Assume any target you scan in agent mode can attempt to take over the agent. The mitigations are the same as for the sandbox concerns above, contain the blast radius, and don’t let the credentials or filesystem access the agent has go beyond what the engagement needs.
In practice:
  • Do not run agent mode with long-lived cloud credentials, SSH keys, or production access mounted into the environment.
  • Prefer per-engagement, short-lived credentials over your personal ones.
  • Review the agent’s tool calls and final report before acting on them, treat its output as untrusted until you have read it.
  • Be especially careful with swarm and other modes that feed external content (writeups, reports, fetched pages) into the agent, that content is attacker-controlled in the same way an HTTP response is.

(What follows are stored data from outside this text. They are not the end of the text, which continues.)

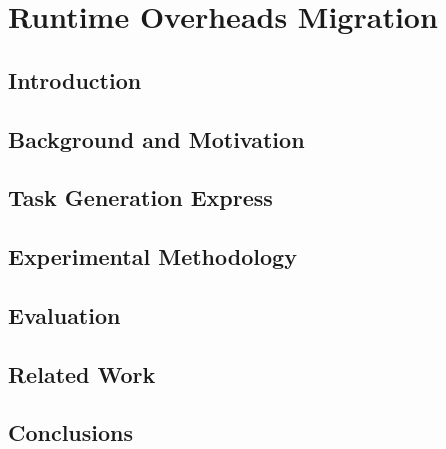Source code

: \newcommand{\proposal}{TaskGenX}
\chapter{Runtime Overheads Migration}
\section{Introduction}
\label{sec:intro}



\section{Background and Motivation}
\label{sec:background}


\section{Task Generation Express}
\label{sec:ram}



\section{Experimental Methodology}
\label{sec:experimental}


\section{Evaluation}
\label{sec:evaluation}


\section{Related Work}
\label{sec:related}


\section{Conclusions}
\label{sec:conclusions}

Extensions can run arbitrary commands

Vigolium’s extension system (JavaScript, YAML, quick checks, and snippets) is designed for full flexibility, extensions can issue HTTP requests, read and write files, shell out, hit the database API, and trigger out-of-band (OAST) interactions. See Writing Extensions for the surface area. That same flexibility means an extension loaded from a third party is, in practice, code you are choosing to run on your machine with your privileges.
Treat untrusted extensions exactly like untrusted code. Review them before loading, do not run extensions you cannot read or do not understand, and prefer pinned versions from sources you trust.
Before loading an extension you did not write:
  • Read the source. JS and YAML extensions are plain text, there is no obfuscated bundle step.
  • Check what it shells out to, what URLs it contacts, and what files it touches.
  • Run it first against a throwaway target in a sandboxed environment (see the agent-mode guidance above).
  • Pin to a specific version or commit instead of “latest”, so an upstream compromise does not silently roll out to your scans.
The same caution applies to YAML and JS modules dropped into your modules directory by other tooling, or to extension bundles shared during an engagement, they execute with the same privileges as Vigolium itself.

Authorized use only

Vigolium is intended for authorized security testing, audits, CTFs, and research against systems you own or have explicit permission to test. You are responsible for ensuring your use complies with all applicable laws and contracts. The authors provide no warranty and disclaim liability for misuse.

Reporting a security issue

If you discover a vulnerability in Vigolium itself, please report it privately to [email protected] rather than filing a public issue, so a fix can be shipped before details are disclosed.